Churlish as some of the professors of the Gospel are towards the brethren of Christ, they will be surprised by the coming of Him who hath called them brethren; and their reproach will be, that they looked with a disdainful eye upon those whom they called in mockery their brothers and their sisters and Christ will overwhelm them with reproaches, in the midst of their vain and empty professions. And this shall be their condemnation, that Jesus poured out his life's blood for them, and that they gave nothing to the starving families of those who were partners and co-heirs with them; that, though Christ had given them the robe of his own righteousness to enwrap their souls, and had builded for them glorious palaces in heaven, they provided no raiment nor shelter for the children of sorrow, whose houses were unroofed, and on whom the winter's storm was spending all its violence. But Jesus has come, and surprised the false professor, and those who have no mercy on themselves nor others, and who have buried the treasure of eternal hope beneath the vileness of this earth's corruption.
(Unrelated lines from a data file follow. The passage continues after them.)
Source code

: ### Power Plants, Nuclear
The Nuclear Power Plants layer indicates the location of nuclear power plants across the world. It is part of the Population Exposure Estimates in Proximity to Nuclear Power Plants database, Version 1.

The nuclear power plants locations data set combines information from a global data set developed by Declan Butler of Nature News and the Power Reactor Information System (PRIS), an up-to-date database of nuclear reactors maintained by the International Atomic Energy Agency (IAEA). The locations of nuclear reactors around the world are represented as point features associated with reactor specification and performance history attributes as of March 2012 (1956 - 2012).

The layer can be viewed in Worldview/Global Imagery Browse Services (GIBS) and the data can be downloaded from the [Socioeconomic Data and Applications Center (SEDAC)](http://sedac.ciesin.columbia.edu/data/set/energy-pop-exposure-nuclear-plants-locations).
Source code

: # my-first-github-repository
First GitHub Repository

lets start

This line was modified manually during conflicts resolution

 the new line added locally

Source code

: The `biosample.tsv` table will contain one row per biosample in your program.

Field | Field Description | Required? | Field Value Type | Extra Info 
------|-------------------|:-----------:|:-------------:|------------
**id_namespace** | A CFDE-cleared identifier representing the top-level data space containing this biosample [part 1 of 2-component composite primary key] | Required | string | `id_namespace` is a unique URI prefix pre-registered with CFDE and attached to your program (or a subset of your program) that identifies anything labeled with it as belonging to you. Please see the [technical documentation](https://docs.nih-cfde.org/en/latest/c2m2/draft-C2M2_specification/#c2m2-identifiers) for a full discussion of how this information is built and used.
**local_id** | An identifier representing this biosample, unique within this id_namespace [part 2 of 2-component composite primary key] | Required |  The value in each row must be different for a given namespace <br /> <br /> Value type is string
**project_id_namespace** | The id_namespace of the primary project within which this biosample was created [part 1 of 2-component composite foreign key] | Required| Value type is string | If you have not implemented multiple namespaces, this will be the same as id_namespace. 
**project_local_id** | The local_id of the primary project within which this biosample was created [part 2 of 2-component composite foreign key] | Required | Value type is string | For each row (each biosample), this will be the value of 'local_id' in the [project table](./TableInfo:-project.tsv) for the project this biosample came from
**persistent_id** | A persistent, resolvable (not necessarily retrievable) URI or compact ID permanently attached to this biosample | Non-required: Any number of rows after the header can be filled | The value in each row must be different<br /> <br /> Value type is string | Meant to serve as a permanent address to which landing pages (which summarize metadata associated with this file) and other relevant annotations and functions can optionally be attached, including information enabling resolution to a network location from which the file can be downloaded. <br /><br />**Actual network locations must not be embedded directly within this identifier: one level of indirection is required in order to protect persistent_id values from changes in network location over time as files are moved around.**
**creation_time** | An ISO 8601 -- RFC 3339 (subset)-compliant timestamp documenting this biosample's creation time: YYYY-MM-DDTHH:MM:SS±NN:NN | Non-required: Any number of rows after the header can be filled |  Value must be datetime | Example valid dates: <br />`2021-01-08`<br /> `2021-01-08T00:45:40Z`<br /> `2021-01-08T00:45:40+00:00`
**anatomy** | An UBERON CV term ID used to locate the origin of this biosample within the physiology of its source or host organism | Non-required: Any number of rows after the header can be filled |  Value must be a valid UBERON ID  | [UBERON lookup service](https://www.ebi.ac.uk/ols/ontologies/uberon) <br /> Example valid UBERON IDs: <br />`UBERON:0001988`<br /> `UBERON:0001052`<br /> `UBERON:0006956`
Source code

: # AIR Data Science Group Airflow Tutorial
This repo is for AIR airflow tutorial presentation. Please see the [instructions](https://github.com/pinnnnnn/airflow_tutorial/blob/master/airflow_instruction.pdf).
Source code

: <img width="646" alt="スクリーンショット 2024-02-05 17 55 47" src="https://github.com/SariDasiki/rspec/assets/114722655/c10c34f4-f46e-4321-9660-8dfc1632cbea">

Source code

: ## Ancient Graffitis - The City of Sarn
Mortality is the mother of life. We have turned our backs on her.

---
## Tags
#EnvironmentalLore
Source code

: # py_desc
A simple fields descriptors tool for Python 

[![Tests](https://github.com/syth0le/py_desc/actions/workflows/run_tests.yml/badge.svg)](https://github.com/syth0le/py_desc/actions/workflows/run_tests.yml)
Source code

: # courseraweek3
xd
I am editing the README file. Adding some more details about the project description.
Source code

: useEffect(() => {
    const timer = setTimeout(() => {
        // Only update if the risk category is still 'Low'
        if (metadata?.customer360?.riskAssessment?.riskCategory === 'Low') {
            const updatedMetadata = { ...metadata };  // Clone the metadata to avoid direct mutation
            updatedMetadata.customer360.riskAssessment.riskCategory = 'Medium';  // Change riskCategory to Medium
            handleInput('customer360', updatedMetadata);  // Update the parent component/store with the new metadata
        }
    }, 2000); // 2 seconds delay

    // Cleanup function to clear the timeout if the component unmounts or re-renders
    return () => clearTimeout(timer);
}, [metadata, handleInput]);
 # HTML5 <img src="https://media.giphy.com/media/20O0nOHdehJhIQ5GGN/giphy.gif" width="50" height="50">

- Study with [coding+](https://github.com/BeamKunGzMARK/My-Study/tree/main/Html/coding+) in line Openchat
Beloved, we entreat you, for your own sake, and for God's sake, that you lay this matter to heart. In what posture would you be found? Would you be wakeful and watchful, or slumbering and unwary? We do not doubt what your answer would be. O, we say to you then, feed your lamps with the oil of grace; keep your loins girded; be ever on your watch-tower, looking abroad for the sign of the coming of the Lord. Whether it shall be sooner or whether it shall be later, you cannot tell. This we are sure of: it will be soon in relation to the past, and it will be soon in relation to the eternity that is before us. He may come to us when we are young or when we are old. We may be called away years before the leaf is withered, or we may stay on earth till every bough is leafless, and there is only left the solitary scathed trunk. We may have slept in our graves for centuries before Jesus comes; or it may be that his footsteps are at the threshold of our world, and that he will soon knock at the graves, and call out the inhabitants, and cause that the bone and the sinew and the flesh should be again instinct with life, and that man in his complex nature should come forth to meet him. Many of you must have felt that this world cannot suffice you. The immortal mind is now pent up and caged in a perishing body. This cannot be its home; this cannot be its last destiny. All the while we are here, we are in the precincts of corruption. All our life-time we are spending in the antechamber of death: all the objects around us are eloquent of decay; and preach sermons to us, our funeral sermons, perpetually. Wearied and worn out, as some of us are, with jaded faculties and exhausted hopes, having our path paved with sorrow, we would not that this should be the last of our history. But in the midst of all our darkness, in the midst of all our clinging cares and sorrows, the day-light of truth breaks in on our souls, and we have glimpses of a brighter and a better world. O that is the world where Jesus dwells! May God give us that our hope may be more fixed on it, that our eye may never turn aside from it! And then we are willing that Christ should come in our life-time; we are willing to go down to our quiet graves and stay his coming: for we know that whensoever his advent shall be, we, being his people, having his love in our hearts, shall lift up our eyes, because our redemption draweth nigh.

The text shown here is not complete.